ASSIGNMENT: Word for word, restate every line of the material.
=== Begin Enclosure ===
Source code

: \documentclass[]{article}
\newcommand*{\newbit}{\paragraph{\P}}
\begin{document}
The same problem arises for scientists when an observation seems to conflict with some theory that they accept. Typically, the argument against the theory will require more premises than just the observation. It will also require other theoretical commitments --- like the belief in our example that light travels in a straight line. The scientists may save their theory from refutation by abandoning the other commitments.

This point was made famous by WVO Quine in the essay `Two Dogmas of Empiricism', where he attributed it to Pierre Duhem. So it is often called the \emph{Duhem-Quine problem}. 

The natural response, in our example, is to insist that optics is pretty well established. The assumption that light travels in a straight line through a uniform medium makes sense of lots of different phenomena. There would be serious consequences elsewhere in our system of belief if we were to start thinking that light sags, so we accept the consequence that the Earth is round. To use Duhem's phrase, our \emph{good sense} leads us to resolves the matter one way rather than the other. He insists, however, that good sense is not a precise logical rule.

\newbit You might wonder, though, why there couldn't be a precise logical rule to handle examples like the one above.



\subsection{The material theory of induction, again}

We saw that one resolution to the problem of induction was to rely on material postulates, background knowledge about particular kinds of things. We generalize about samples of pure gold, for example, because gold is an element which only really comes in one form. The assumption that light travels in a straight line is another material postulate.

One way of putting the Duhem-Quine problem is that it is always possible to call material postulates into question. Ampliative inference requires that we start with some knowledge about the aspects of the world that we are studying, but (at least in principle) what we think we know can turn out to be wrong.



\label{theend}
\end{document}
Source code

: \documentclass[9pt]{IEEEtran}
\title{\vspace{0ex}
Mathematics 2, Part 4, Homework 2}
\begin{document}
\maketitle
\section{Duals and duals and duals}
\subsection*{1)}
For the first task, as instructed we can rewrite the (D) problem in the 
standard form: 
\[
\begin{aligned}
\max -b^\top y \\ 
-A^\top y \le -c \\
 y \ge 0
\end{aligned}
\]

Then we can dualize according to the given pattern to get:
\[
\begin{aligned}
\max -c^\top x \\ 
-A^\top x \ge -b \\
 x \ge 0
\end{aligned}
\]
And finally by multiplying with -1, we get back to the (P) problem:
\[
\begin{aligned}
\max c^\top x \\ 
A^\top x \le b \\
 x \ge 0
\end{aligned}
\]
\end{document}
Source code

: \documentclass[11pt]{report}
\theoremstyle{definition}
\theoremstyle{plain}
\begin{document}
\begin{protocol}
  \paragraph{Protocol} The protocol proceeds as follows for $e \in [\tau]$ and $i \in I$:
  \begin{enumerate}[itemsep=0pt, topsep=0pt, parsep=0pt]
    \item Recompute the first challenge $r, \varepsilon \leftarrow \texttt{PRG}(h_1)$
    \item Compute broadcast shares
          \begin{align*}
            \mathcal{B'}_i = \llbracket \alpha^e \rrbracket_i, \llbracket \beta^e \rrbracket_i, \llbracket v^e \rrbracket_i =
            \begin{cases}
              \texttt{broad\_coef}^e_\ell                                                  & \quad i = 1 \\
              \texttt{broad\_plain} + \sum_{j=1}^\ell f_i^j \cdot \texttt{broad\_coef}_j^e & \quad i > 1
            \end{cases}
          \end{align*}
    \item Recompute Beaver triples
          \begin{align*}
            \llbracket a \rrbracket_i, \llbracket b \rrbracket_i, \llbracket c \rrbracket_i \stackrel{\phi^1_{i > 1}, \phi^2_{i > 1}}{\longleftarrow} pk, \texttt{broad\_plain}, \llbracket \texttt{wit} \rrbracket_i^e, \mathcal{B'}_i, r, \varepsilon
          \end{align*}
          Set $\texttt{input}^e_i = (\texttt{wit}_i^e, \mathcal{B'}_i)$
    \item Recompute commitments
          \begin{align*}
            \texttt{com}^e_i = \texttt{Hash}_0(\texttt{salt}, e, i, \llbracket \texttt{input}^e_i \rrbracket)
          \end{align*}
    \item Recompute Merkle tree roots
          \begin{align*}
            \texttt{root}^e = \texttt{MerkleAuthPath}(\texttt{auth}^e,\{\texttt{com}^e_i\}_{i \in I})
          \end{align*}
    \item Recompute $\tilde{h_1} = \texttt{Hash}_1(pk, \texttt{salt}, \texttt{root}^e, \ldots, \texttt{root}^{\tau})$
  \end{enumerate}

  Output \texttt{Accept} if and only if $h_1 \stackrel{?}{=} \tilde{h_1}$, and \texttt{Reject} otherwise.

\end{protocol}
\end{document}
=== End Enclosure ===
REPLY TO THE EXERCISE:
Source code

: \documentclass[]{article}
\newcommand*{\newbit}{\paragraph{\P}}
\begin{document}
The same problem arises for scientists when an observation seems to conflict with some theory that they accept. Typically, the argument against the theory will require more premises than just the observation. It will also require other theoretical commitments --- like the belief in our example that light travels in a straight line. The scientists may save their theory from refutation by abandoning the other commitments.

This point was made famous by WVO Quine in the essay `Two Dogmas of Empiricism', where he attributed it to Pierre Duhem. So it is often called the \emph{Duhem-Quine problem}. 

The natural response, in our example, is to insist that optics is pretty well established. The assumption that light travels in a straight line through a uniform medium makes sense of lots of different phenomena. There would be serious consequences elsewhere in our system of belief if we were to start thinking that light sags, so we accept the consequence that the Earth is round. To use Duhem's phrase, our \emph{good sense} leads us to resolves the matter one way rather than the other. He insists, however, that good sense is not a precise logical rule.

\newbit You might wonder, though, why there couldn't be a precise logical rule to handle examples like the one above.



\subsection{The material theory of induction, again}

We saw that one resolution to the problem of induction was to rely on material postulates, background knowledge about particular kinds of things. We generalize about samples of pure gold, for example, because gold is an element which only really comes in one form. The assumption that light travels in a straight line is another material postulate.

One way of putting the Duhem-Quine problem is that it is always possible to call material postulates into question. Ampliative inference requires that we start with some knowledge about the aspects of the world that we are studying, but (at least in principle) what we think we know can turn out to be wrong.



\label{theend}
\end{document}
Source code

: \documentclass[9pt]{IEEEtran}
\title{\vspace{0ex}
Mathematics 2, Part 4, Homework 2}
\begin{document}
\maketitle
\section{Duals and duals and duals}
\subsection*{1)}
For the first task, as instructed we can rewrite the (D) problem in the 
standard form: 
\[
\begin{aligned}
\max -b^\top y \\ 
-A^\top y \le -c \\
 y \ge 0
\end{aligned}
\]

Then we can dualize according to the given pattern to get:
\[
\begin{aligned}
\max -c^\top x \\ 
-A^\top x \ge -b \\
 x \ge 0
\end{aligned}
\]
And finally by multiplying with -1, we get back to the (P) problem:
\[
\begin{aligned}
\max c^\top x \\ 
A^\top x \le b \\
 x \ge 0
\end{aligned}
\]
\end{document}
Source code

: \documentclass[11pt]{report}
\theoremstyle{definition}
\theoremstyle{plain}
\begin{document}
\begin{protocol}
  \paragraph{Protocol} The protocol proceeds as follows for $e \in [\tau]$ and $i \in I$:
  \begin{enumerate}[itemsep=0pt, topsep=0pt, parsep=0pt]
    \item Recompute the first challenge $r, \varepsilon \leftarrow \texttt{PRG}(h_1)$
    \item Compute broadcast shares
          \begin{align*}
            \mathcal{B'}_i = \llbracket \alpha^e \rrbracket_i, \llbracket \beta^e \rrbracket_i, \llbracket v^e \rrbracket_i =
            \begin{cases}
              \texttt{broad\_coef}^e_\ell                                                  & \quad i = 1 \\
              \texttt{broad\_plain} + \sum_{j=1}^\ell f_i^j \cdot \texttt{broad\_coef}_j^e & \quad i > 1
            \end{cases}
          \end{align*}
    \item Recompute Beaver triples
          \begin{align*}
            \llbracket a \rrbracket_i, \llbracket b \rrbracket_i, \llbracket c \rrbracket_i \stackrel{\phi^1_{i > 1}, \phi^2_{i > 1}}{\longleftarrow} pk, \texttt{broad\_plain}, \llbracket \texttt{wit} \rrbracket_i^e, \mathcal{B'}_i, r, \varepsilon
          \end{align*}
          Set $\texttt{input}^e_i = (\texttt{wit}_i^e, \mathcal{B'}_i)$
    \item Recompute commitments
          \begin{align*}
            \texttt{com}^e_i = \texttt{Hash}_0(\texttt{salt}, e, i, \llbracket \texttt{input}^e_i \rrbracket)
          \end{align*}
    \item Recompute Merkle tree roots
          \begin{align*}
            \texttt{root}^e = \texttt{MerkleAuthPath}(\texttt{auth}^e,\{\texttt{com}^e_i\}_{i \in I})
          \end{align*}
    \item Recompute $\tilde{h_1} = \texttt{Hash}_1(pk, \texttt{salt}, \texttt{root}^e, \ldots, \texttt{root}^{\tau})$
  \end{enumerate}

  Output \texttt{Accept} if and only if $h_1 \stackrel{?}{=} \tilde{h_1}$, and \texttt{Reject} otherwise.

\end{protocol}
\end{document}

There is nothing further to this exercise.